**WHAT YOU WILL DO:** Give back all of the data exactly as it stands, with the pictures removed.

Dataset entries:
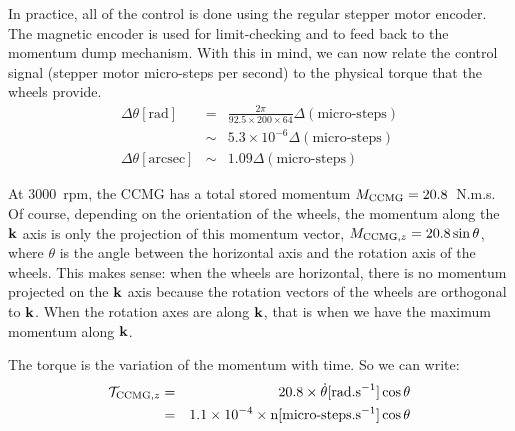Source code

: In practice, all of the control is done using the regular stepper motor encoder. The magnetic encoder is used for limit-checking and to feed back to the momentum dump mechanism. With this in mind, we can now relate the control signal (stepper motor micro-steps per second) to the physical torque that the wheels provide. 
\begin{eqnarray}
\Delta\theta[\textrm{rad}] &= &\frac{2\pi}{92.5\times 200\times 64}\Delta(\textrm{micro-steps}) \\ 
& \sim & 5.3\times 10^{-6} \Delta(\textrm{micro-steps})\\
\Delta\theta[\textrm{arcsec}] &\sim &  1.09 \Delta(\textrm{micro-steps})
\end{eqnarray}

At 3000~rpm, the CCMG has a total stored momentum $M_{\textrm{CCMG}} = 20.8$~N.m.s. Of course, depending on the orientation of the wheels, the momentum along the $\textrm{\textbf{k}}$ axis is only the projection of this momentum vector, $M_{\textrm{CCMG},z} = 20.8\sin\theta$, where $\theta$ is the angle between the horizontal axis and the rotation axis of the wheels. This makes sense: when the wheels are horizontal, there is no momentum projected on the $\textrm{\textbf{k}}$ axis because the rotation vectors of the wheels are orthogonal to $\textrm{\textbf{k}}$. When the rotation axes are along $\textrm{\textbf{k}}$, that is when we have the maximum momentum along $\textrm{\textbf{k}}$. 

The torque is the variation of the momentum with time. So we can write:
\begin{eqnarray}
\mathcal{T}_{\textrm{CCMG},z} &= & 20.8\times \dot{\theta}[\textrm{rad.s}^{-1}] \cos\theta\\
 &= & 1.1\times 10^{-4}\times \textrm{n}[\textrm{micro-steps.s}^{-1}]\cos\theta
\end{eqnarray}

\begin{figure}[!ht]
	\centering
	
	\caption{}
	\label{fig:CCMGnocase}
    \end{figure}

**WRITTEN RESPONSE:**
Source code

: In practice, all of the control is done using the regular stepper motor encoder. The magnetic encoder is used for limit-checking and to feed back to the momentum dump mechanism. With this in mind, we can now relate the control signal (stepper motor micro-steps per second) to the physical torque that the wheels provide. 
\begin{eqnarray}
\Delta\theta[\textrm{rad}] &= &\frac{2\pi}{92.5\times 200\times 64}\Delta(\textrm{micro-steps}) \\ 
& \sim & 5.3\times 10^{-6} \Delta(\textrm{micro-steps})\\
\Delta\theta[\textrm{arcsec}] &\sim &  1.09 \Delta(\textrm{micro-steps})
\end{eqnarray}

At 3000~rpm, the CCMG has a total stored momentum $M_{\textrm{CCMG}} = 20.8$~N.m.s. Of course, depending on the orientation of the wheels, the momentum along the $\textrm{\textbf{k}}$ axis is only the projection of this momentum vector, $M_{\textrm{CCMG},z} = 20.8\sin\theta$, where $\theta$ is the angle between the horizontal axis and the rotation axis of the wheels. This makes sense: when the wheels are horizontal, there is no momentum projected on the $\textrm{\textbf{k}}$ axis because the rotation vectors of the wheels are orthogonal to $\textrm{\textbf{k}}$. When the rotation axes are along $\textrm{\textbf{k}}$, that is when we have the maximum momentum along $\textrm{\textbf{k}}$. 

The torque is the variation of the momentum with time. So we can write:
\begin{eqnarray}
\mathcal{T}_{\textrm{CCMG},z} &= & 20.8\times \dot{\theta}[\textrm{rad.s}^{-1}] \cos\theta\\
 &= & 1.1\times 10^{-4}\times \textrm{n}[\textrm{micro-steps.s}^{-1}]\cos\theta
\end{eqnarray}

\begin{figure}[!ht]
	\centering
	
	\caption{}
	\label{fig:CCMGnocase}
    \end{figure}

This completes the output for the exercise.